48 Notamment sur la base de la distinction entre Eidos et Meros. Eidos, c’est ce que peut voir l’œil de chair d’abord, puis le terme a gagné en abstraction et en est venu à désigner ce que peut voir l’œil de l’âme. Mais pas n’importe quoi et n’importe comment (cf. le Politique où eidos désigne le mot qui dit légitimement quelque chose de la réalité, contrairement à la partie arbitraire (meros), imprécise et illégitime. La langue n'est pas rationnelle (cf. Hippias Majeur), il faut donc lui donner ce caractère. Il y a quelque chose du mythe dans les étymologies de Platon : elles racontent des histoires, un passé. Mais un passé rationnel (il suffit de relever le nombre important d'étymologies qui tournent autour du vocabulaire de l'intellect… Au commencement était le Noûs ! Les sophistes l'ont-ils convaincu du relativisme des valeurs ? Platon pose-t-il des valeurs, par-delà l'arbitraire, ou bien y a-t-il une "métaphysique" platonicienne en ce sens qu'il postulerait un véritable accord possible entre les mots et les choses? C’est le problème du scepticisme de Platon (cf. Sextus, Hyp., I), que ses disciples n’ont pas réglé : en fondant d’une part la Nouvelle Académie, avec des philosophes comme Carnéade et Arcésilas, jusqu’au romain Cicéron, grand disciple d’un Platon à la fois sceptique et politique, dans le cadre d’un probabilisme à élucider ; et d’autre part la métaphysique des philosophies médio et néo-platoniciennes, reines de l’hypostase.

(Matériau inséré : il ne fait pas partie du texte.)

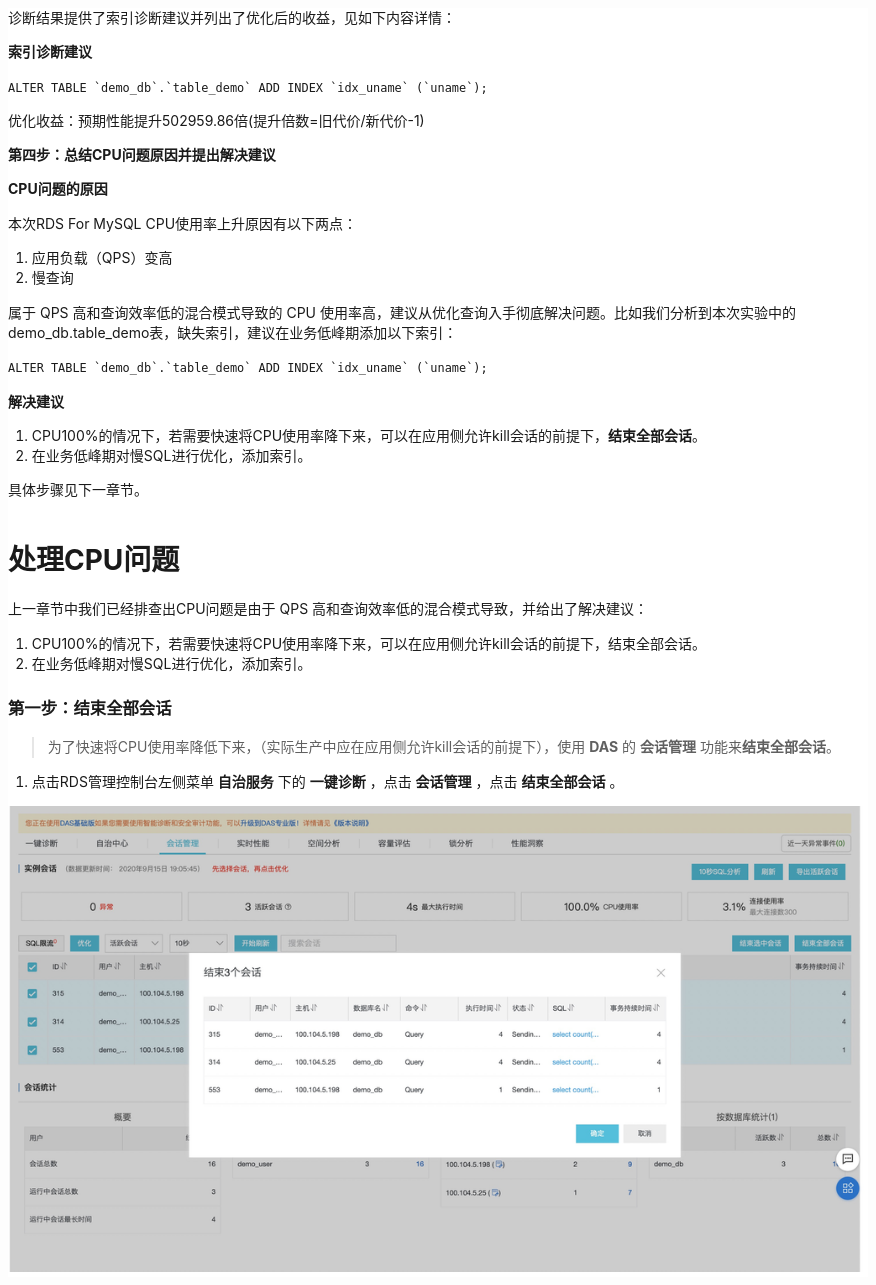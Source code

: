 诊断结果提供了索引诊断建议并列出了优化后的收益，见如下内容详情：

**索引诊断建议**

```
ALTER TABLE `demo_db`.`table_demo` ADD INDEX `idx_uname` (`uname`);
```

优化收益：预期性能提升502959.86倍(提升倍数=旧代价/新代价-1)

**第四步：总结CPU问题原因并提出解决建议**

**CPU问题的原因**

本次RDS For MySQL CPU使用率上升原因有以下两点：

1. 应用负载（QPS）变高
2. 慢查询

属于 QPS 高和查询效率低的混合模式导致的 CPU 使用率高，建议从优化查询入手彻底解决问题。比如我们分析到本次实验中的demo_db.table_demo表，缺失索引，建议在业务低峰期添加以下索引：

```
ALTER TABLE `demo_db`.`table_demo` ADD INDEX `idx_uname` (`uname`);
```

**解决建议**

1. CPU100%的情况下，若需要快速将CPU使用率降下来，可以在应用侧允许kill会话的前提下，**结束全部会话**。
2. 在业务低峰期对慢SQL进行优化，添加索引。

具体步骤见下一章节。

# 处理CPU问题

上一章节中我们已经排查出CPU问题是由于 QPS 高和查询效率低的混合模式导致，并给出了解决建议：

1. CPU100%的情况下，若需要快速将CPU使用率降下来，可以在应用侧允许kill会话的前提下，结束全部会话。
2. 在业务低峰期对慢SQL进行优化，添加索引。

### 第一步：结束全部会话

> 为了快速将CPU使用率降低下来，（实际生产中应在应用侧允许kill会话的前提下），使用 **DAS** 的 **会话管理** 功能来**结束全部会话**。

1. 点击RDS管理控制台左侧菜单 **自治服务** 下的 **一键诊断** ，点击 **会话管理** ，点击 **结束全部会话** 。

![img](pic/50.png)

49 Ce n'est pas de ce que raconte Homère qu'il faut se souvenir, mais ce sont des Formes (cf. tout le vocabulaire de la mémoire chez Platon ; ce sont toujours des personnages qui racontent de tête qui sont mis en scène). La réminiscence serait ce par quoi Platon congédie les poètes, comme un coup d'Etat poétique de Platon. La mémoire doit se tourner vers un autre lieu que le passé. Homère n'est pas le passé véritable, idéalité homérique que Platon connaît comme tous les grecs qui acceptaient les modifications de leur ‘passé’, de leur ‘histoire’ collective à travers le vote des meilleurs tragédies ou comédies. C'est ce qui autorise Platon à ce détournement de la Mémoire (comme puissance active) : il faut se donner un nouveau passé (et de nouveaux principes) à mémoriser. Si le présent est en crise, c'est parce que les grecs ne savent plus se donner un passé à leur hauteur : d'une part, Homère ne convient plus (modèle guerrier), d'autre part, certains se croient supérieurs aux anciens (cf. le mythe du progrès dans Hippias Majeur auquel Platon s'attaque, et qui est d'ailleurs corrélatif de la thèse de l'homme-mesure : les grecs ont perdu le sens de l'excellence. Il faut de nouveaux dieux comme modèles.